Try before you buy........more


----------



## cummins_man (May 16, 2006)

These are old school baits. I have some out of my grandfathers tackle box. I also bought a new one at Gander Mtn. but have not had any luck with it STILL. They do have a great action.

ohiojmj - I still like my pink or green/lime sparkle Dardevles for pike or Luhr-Jensen Krocodile Spoons.


----------



## Orlando (Apr 12, 2004)

My thoughts exactly, there is a company (don't remember who) that made these for many years, its nothing new. They make the head or blade of the bait and you can put it on any jig worm ect. Kinda funny how it takes a tournament win for the word to get out. I personally believe people put to much belief in a new magic lure than their own ability to catch fish.
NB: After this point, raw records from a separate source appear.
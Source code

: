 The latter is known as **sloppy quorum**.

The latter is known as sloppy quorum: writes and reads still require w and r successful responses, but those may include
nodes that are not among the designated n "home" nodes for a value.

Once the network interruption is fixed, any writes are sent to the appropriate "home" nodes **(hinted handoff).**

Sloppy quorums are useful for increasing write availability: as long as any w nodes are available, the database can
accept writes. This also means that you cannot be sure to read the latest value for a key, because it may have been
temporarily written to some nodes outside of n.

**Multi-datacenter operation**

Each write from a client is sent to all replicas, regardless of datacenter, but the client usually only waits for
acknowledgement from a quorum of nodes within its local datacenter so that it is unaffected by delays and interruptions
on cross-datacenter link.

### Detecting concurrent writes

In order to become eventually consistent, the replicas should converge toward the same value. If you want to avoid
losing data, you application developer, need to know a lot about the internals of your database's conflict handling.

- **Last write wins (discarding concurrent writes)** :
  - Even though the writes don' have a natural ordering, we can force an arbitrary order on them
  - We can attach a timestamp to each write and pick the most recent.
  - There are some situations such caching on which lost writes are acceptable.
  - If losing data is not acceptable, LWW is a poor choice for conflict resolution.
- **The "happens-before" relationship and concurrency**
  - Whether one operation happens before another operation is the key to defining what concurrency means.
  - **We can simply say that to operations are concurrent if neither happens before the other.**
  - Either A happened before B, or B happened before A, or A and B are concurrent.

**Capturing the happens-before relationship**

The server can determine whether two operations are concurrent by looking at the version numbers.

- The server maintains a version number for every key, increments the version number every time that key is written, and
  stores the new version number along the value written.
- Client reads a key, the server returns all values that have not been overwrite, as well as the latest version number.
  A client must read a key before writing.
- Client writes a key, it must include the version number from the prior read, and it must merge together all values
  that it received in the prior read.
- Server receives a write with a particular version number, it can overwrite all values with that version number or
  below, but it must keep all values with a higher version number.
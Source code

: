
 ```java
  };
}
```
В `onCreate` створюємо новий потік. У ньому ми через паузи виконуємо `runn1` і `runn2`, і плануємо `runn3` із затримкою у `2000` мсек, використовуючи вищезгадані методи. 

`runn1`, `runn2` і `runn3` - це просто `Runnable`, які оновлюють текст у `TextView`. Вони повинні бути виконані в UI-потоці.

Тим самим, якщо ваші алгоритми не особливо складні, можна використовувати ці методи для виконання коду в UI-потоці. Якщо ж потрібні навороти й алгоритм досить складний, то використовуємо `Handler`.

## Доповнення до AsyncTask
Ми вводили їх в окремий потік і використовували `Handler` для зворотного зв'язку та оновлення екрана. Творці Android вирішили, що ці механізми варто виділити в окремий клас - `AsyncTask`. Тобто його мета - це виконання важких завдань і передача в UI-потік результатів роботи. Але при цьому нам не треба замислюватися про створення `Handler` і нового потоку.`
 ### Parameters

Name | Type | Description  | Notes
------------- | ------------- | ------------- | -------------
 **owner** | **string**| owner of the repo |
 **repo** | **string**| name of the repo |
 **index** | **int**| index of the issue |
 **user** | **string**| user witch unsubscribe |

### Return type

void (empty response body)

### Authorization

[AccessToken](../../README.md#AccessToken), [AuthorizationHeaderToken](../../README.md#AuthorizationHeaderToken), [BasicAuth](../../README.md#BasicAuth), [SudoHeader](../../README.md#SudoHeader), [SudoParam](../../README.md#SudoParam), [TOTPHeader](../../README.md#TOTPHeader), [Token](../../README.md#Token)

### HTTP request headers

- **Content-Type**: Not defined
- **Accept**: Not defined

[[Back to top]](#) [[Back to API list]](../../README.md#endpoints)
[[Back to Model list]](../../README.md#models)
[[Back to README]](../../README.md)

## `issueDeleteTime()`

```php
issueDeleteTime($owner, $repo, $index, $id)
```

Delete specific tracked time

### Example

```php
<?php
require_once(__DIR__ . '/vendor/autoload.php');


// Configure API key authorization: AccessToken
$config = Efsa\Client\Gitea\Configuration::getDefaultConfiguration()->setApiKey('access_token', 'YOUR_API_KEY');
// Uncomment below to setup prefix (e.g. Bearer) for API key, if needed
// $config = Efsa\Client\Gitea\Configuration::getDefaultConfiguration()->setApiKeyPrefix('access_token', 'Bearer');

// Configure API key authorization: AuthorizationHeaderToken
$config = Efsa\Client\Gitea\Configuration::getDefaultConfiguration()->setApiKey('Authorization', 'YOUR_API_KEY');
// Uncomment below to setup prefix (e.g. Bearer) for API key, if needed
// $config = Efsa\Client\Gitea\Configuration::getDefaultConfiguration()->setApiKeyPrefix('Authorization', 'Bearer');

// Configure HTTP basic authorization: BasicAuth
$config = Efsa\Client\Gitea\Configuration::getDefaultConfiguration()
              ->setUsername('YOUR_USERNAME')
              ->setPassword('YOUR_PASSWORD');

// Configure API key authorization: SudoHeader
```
Heck I can't remember when I bought any "new tackle"


----------



## Corey (Apr 5, 2004)

Eagle Claw marketed the "Eaker Shaker", named after Bass Pro Guy Eaker. The Shakers come in different sizes and are rectangular blades that attach in front of a jig or other lure by means of a round nosed snap, the same as the Chatterbaits. The Shakers took "Best-of-Show" at the 1998 I-Cast Show. The blades are slightly different in shape but the concept and action is the same. Nothin' new.......


----------